To move forward with accepting -and preferring- UTF-8 as the representation of characters throughout PHP, recognizing UTF-8 for char-length representations, and so forth, would do wonders to move forwards. And 8-bit octet data can be set aside in the same data structures. It is the straightforward answer, which is probably why Linux did not repeat Windows NT decision, and adopted utf-8.


Hi,

UTF8 is good for text that contains mostly ASCII chars and the occasional Unicode international chars. It's also generally ok for storing and passing strings between apps.

However, it's a really poor representation of a string in memory as a code point can vary between 1 and 4 bytes. Doing simple calculations like $string[$x] means you need to walk and interpret the string from the start until you count to the codepoint you needed.

UTF8 also takes 4 bytes for representing characters in the higher bit planes, as quite a lot of bits are lost for every char in order to describe how long the code point is, and when it ends and so on. This means memory-wise it may not be of big benefit to asian countries.

Since the western world, as you put it, wouldn't want to waste 4 bytes for characters they use that fit in 1 byte, we could opt to store the encoding of a string as a byte enumerating all possible encodings supported by PHP (I believe they're less than 255..), so the string functions know how to operate and convert between them.

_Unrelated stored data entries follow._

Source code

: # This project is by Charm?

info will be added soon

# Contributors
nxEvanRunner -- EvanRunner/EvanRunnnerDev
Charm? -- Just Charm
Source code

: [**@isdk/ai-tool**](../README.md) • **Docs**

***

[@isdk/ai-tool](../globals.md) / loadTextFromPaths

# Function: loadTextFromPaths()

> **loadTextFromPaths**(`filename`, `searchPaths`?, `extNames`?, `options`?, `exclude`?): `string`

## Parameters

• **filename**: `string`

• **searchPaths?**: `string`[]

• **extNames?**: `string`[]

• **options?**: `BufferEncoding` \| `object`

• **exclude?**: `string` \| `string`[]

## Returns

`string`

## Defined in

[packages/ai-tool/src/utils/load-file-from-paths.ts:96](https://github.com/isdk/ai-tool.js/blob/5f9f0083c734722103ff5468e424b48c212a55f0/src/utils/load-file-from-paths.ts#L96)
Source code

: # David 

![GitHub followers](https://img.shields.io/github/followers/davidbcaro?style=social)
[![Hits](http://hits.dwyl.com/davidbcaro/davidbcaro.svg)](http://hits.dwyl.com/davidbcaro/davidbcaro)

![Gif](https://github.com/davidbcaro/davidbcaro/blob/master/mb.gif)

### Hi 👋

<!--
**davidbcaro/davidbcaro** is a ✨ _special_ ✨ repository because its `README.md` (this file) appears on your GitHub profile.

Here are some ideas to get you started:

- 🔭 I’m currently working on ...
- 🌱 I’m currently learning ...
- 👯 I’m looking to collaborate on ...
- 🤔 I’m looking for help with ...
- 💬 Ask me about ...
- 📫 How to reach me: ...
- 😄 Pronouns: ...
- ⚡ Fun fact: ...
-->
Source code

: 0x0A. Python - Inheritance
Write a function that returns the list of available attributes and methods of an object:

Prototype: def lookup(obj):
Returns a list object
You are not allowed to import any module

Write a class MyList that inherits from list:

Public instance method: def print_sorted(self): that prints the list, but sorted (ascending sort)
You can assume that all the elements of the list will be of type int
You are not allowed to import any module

This means you can use Unicode only when you need it, which reduces the impact of using full 4 bytes per code point, as you can still use Latin-1 1-byte encoding and freely mix it with Unicode, and still produce UTF8 output in the end, for the web (the final output encoding to UTF8 from *anything* is cheap).

Another alternative is doing what JavaScript does. JavaScript uses 2-byte encoding for Unicode, and when a code point needs more than 2 bytes, it's encoded in 4 bytes. JavaScript will count that codepoint as 2 chars, although it's technically one codepoint. It's awkward, but since PHP is a web language, consistency with JavaScript may even be beneficial. It also solves the $string[$x] problem as you no longer need to walk the array, you just blindly report the 2 bytes at address string points + 2 * $x.

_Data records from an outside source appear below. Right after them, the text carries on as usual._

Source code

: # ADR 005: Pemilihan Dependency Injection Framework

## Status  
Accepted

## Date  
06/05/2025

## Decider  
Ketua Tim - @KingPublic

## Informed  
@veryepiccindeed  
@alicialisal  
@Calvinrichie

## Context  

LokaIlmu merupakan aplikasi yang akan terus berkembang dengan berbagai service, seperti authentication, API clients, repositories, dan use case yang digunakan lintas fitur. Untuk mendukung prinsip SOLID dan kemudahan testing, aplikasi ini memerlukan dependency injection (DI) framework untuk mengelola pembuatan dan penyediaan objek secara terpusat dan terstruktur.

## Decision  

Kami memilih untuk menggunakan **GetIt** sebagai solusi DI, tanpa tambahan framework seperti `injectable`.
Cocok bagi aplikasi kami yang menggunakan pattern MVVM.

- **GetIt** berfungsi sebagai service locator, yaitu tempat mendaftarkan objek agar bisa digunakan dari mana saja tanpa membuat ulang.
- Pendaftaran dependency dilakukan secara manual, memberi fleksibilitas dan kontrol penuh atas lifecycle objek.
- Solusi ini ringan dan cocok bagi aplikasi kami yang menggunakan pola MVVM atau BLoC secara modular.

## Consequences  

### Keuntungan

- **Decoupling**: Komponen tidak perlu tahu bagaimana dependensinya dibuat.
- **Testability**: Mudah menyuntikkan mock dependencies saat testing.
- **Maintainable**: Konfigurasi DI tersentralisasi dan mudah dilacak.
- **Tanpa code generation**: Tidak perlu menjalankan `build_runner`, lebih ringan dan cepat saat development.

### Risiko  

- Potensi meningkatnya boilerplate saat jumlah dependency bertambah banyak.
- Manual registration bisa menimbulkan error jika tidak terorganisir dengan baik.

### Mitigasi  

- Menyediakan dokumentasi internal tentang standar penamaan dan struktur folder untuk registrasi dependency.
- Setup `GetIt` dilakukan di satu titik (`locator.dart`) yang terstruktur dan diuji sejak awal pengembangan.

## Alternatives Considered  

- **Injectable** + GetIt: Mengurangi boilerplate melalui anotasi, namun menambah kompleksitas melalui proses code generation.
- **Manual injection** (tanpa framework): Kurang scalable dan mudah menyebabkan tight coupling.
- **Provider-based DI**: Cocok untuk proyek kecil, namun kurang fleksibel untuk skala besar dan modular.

With this approach, all characters in the BMP will report correct offsets with char index and substr functions as they fit in 2 bytes. Workarounds and helper functions can be introduced for handling 4 byte codepoints for the other planes.

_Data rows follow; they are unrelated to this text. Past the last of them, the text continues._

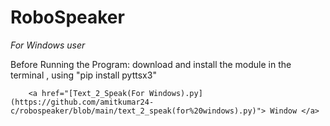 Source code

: # RoboSpeaker

*For Windows user*

Before Running the Program:
        download and install the module in the terminal , using "pip install pyttsx3"
        
        <a href="[Text_2_Speak(For Windows).py](https://github.com/amitkumar24-c/robospeaker/blob/main/text_2_speak(for%20windows).py)"> Window </a>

It of course makes certain operations harder, such as character ranges between two 4-byte codepoints in regex will produce unexpected results, and regex will see these chars:

[2bytes2bytes-2bytes2bytes] i.e.:   [a b-c d]

and not this:

[4bytes-4bytes]

Still, having variable-width encoding UTF8 or UTF16 doesn't cut it for general use to me as in tests it shows drastic slowdown when the script needs to do heavy string processing. I'd rather have it take more RAM for Unicode strings while being fast, and use Latin-1 when what I need is Latin-1.